Sens. Bob Bacon, D-Fort Collins, Angela Giron, D-Pueblo, Lucia Guzman, D-Denver, Rollie Heath, D-Boulder, Evie Hudak, D-Westminster, and Jeanne Nicholson, D-Black Hawk, also received perfect scores from Colorado Conservation Voters.

The lowest scores in the Senate all went to Republicans, including Senate Minority Leader Bill Cadman, R-Colorado Springs, who received the lowest score with a 14 percent rating.

In the House, Rep. Dickey Lee Hullinghorst, D-Boulder, was singled out for her dedication to environmental issues, earning a score this year of 100 percent.

Reps. Lois Court, D-Denver, Crisanta Duran, D-Denver, Rhonda Fields, D-Aurora, Randy Fischer, D-Fort Collins, Millie Hamner, D-Dillon, Matt Jones, D-Louisville, Daniel Kagan, D-Cherry Hills Village, John Kefalas, D-Fort Collins, Pete Lee, D-Colorado Springs, Claire Levy, D-Boulder, Beth McCann, D-Denver, Joe Miklosi, D-Denver, Dan Pabon, D-Denver, Su Ryden, D-Aurora, Sue Schafer, D-Wheat Ridge, Judy Solano, D-Brighton, Nancy Todd, D-Aurora, Max Tyler, D-Lakewood, Ed Vigil, D-Fort Garland, Angela Williams, D-Denver, Roger Wilson, D-Glenwood Springs, and Ferrandino also all received perfect ratings.

As in the Senate, the lowest scores in the House also went to Republicans, including Reps. Marsha Looper, R-Calhan, Kevin Priola, R-Henderson, and Spencer Swalm, R-Centennial, all who came in at 8 percent.

But it was actually Rep. Jerry Sonnenberg, R-Sterling, who was singled out by Colorado Conservation Voters lobbyist Randy Moorman for being the biggest legislative loser this year on environmental issues. He earned a rating of 15 percent.

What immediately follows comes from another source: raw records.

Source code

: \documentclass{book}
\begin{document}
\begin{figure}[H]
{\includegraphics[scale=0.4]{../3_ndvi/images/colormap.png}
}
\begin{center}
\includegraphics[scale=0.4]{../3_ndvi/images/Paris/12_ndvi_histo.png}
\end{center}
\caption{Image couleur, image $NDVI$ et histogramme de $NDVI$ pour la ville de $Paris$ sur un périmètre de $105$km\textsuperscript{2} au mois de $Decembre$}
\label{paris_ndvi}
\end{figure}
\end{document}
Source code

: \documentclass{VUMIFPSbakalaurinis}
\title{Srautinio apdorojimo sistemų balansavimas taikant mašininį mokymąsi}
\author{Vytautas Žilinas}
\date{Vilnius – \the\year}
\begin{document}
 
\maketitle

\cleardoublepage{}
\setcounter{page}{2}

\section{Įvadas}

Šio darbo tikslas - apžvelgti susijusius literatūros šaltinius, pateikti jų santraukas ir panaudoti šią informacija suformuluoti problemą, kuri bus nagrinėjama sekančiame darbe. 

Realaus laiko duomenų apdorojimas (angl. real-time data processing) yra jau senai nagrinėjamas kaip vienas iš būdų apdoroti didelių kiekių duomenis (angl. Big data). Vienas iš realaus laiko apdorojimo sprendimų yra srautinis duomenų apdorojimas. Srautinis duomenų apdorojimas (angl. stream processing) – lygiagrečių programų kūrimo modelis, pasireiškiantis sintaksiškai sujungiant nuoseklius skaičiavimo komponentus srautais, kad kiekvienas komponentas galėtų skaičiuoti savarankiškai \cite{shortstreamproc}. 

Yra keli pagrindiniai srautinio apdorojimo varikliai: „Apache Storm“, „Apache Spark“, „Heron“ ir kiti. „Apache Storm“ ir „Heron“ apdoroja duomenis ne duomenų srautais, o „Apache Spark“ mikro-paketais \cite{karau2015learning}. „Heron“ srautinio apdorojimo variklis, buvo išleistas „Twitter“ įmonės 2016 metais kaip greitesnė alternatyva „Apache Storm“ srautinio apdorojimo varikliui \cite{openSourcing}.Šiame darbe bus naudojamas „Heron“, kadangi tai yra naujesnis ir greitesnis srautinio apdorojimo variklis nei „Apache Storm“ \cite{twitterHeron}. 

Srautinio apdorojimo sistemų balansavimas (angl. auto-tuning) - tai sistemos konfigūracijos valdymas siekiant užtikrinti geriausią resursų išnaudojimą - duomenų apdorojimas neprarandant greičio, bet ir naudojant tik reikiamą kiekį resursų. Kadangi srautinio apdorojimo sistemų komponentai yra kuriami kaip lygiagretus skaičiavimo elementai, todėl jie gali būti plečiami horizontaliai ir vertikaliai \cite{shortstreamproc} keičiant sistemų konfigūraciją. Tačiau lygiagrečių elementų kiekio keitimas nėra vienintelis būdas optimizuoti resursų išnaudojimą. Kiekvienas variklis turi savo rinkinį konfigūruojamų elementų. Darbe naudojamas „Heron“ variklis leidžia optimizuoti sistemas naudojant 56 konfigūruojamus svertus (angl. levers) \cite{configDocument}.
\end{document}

Moorman pointed to Sonnenberg’s House Bill 1356, which would have prohibited the distribution of severance tax dollars to local governments that restrict oil and gas development, and also his House Bill 1322, which would have ceded federal lands in Colorado to the state. Both bills died.

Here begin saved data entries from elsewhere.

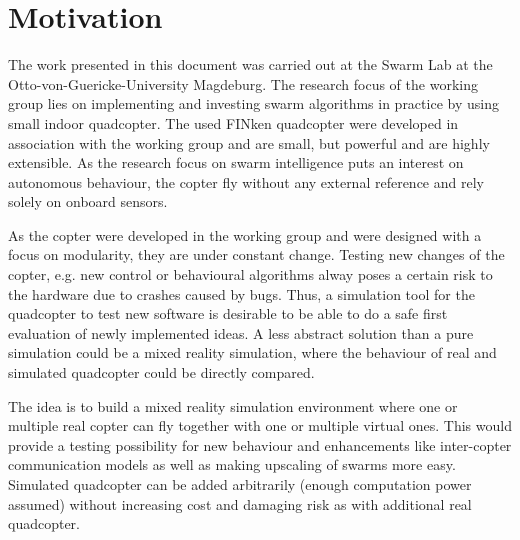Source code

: 

\section{Motivation}

The work presented in this document was carried out at the Swarm Lab at the Otto-von-Guericke-University Magdeburg. The research focus of the working group lies on implementing and investing swarm algorithms in practice by using small indoor quadcopter. The used FINken quadcopter were developed in association with the working group and are small, but powerful and are highly extensible. As the research focus on swarm intelligence puts an interest on autonomous behaviour, the copter fly without any external reference and rely solely on onboard sensors.

As the copter were developed in the working group and were designed with a focus on modularity, they are under constant change. Testing new changes of the copter, e.g. new control or behavioural algorithms alway poses a certain risk to the hardware due to crashes caused by bugs. Thus, a simulation tool for the quadcopter to test new software is desirable to be able to do a safe first evaluation of newly implemented ideas. A less abstract solution than a pure simulation could be a mixed reality simulation, where the behaviour of real and simulated quadcopter could be directly compared.

The idea is to build a mixed reality simulation environment where one or multiple real copter can fly together with one or multiple virtual ones. This would provide a testing possibility for new behaviour and enhancements like inter-copter communication models as well as making upscaling of swarms more easy. Simulated quadcopter can be added arbitrarily (enough computation power assumed) without increasing cost and damaging risk as with additional real quadcopter. 

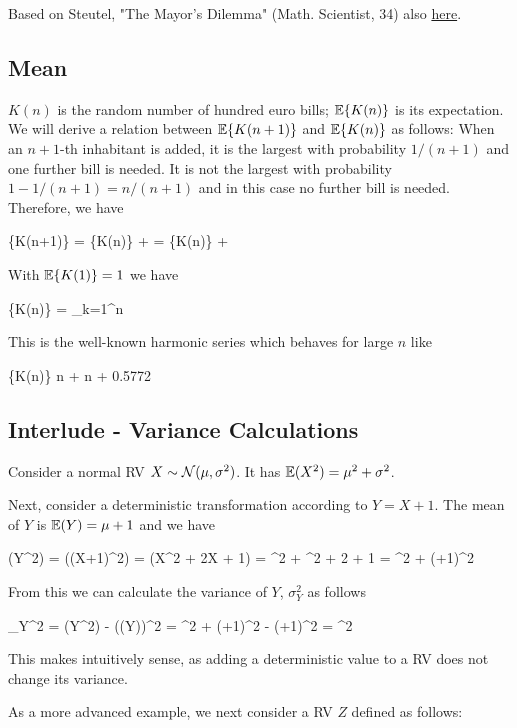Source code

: 
Based on Steutel, "The Mayor's Dilemma" (Math. Scientist, 34) also  \href{files/34_2_1.pdf}{here}.

\subsection{Mean}

$K(n)$ is the random number of hundred euro bills; $\mathbb{E}\{K(n)\}$ is its expectation. We will derive a relation between $\mathbb{E}\{K(n+1)\}$ and $\mathbb{E}\{K(n)\}$ as follows: When an $n+1$-th inhabitant is added, it is the largest with probability $1/(n+1)$ and one further bill is needed. It is not the largest with probability $1 - 1/(n+1) = n/(n+1)$ and in this case no further bill is needed. Therefore, we have 

\bee
\mE\{K(n+1)\} = \mE\{K(n)\} + \left[ \mE\{K(n)\}+1 \right] = \mE\{K(n)\} + 
\eee

With $\mathbb{E}\{K(1)\} = 1$ we have

\bee
\mE\{K(n)\} = \sum_{k=1}^n 
\eee

This is the well-known harmonic series which behaves for large $n$ like

\bee
\mE\{K(n)\} \approx \log n + \gamma \approx \log n + 0.5772
\eee



\subsection{Interlude - Variance Calculations}

Consider a normal RV $X \sim \mathcal{N}(\mu, \sigma^2)$. It has $\mathbb{E}(X^2) = \mu^2 + \sigma^2$.

Next, consider a deterministic transformation according to $Y = X+1$. The mean of $Y$ is $\mathbb{E}(Y) = \mu + 1$ and we have

\bee
\mE(Y^2) = \mE((X+1)^2) = \mE(X^2 + 2X + 1) = \mu^2 + \sigma^2 + 2 \mu + 1 = \sigma^2 + (\mu+1)^2
\eee

From this we can calculate the variance of $Y$, $\sigma_Y^2$ as follows

\bee
\sigma_Y^2 = \mE(Y^2) - (\mE(Y))^2 = \sigma^2 + (\mu+1)^2 - (\mu+1)^2 = \sigma^2
\eee

This makes intuitively sense, as adding a deterministic value to a RV does not change its variance.

As a more advanced example, we next consider a RV $Z$ defined as follows:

“Those are two examples that were blatant attacks that are against the environment and against public health that are counter to where most Coloradans are,” said Moorman.

Colorado Conservation Voters was also careful to point out retiring lawmakers who leave a “legacy” of environmental stewardship behind, including Bacon and Solano. Bacon is walking away with a lifetime score of 99 percent, and Solano with 98 percent.

“Rising stars” in the House include Rep. Dave Young, D-Greeley, who received a score of 92 percent, as well as Lee and Hamner. In the Senate, the “rising stars” include Giron and Nicholson.

And while Democrats received more attention than Republicans in the ratings, the conservation group did acknowledge Rep. Don Coram, R-Montrose, for co-sponsoring the electronic waste bill, and Rep. Brian DelGrosso, R-Loveland, for sponsoring the electric vehicle bill.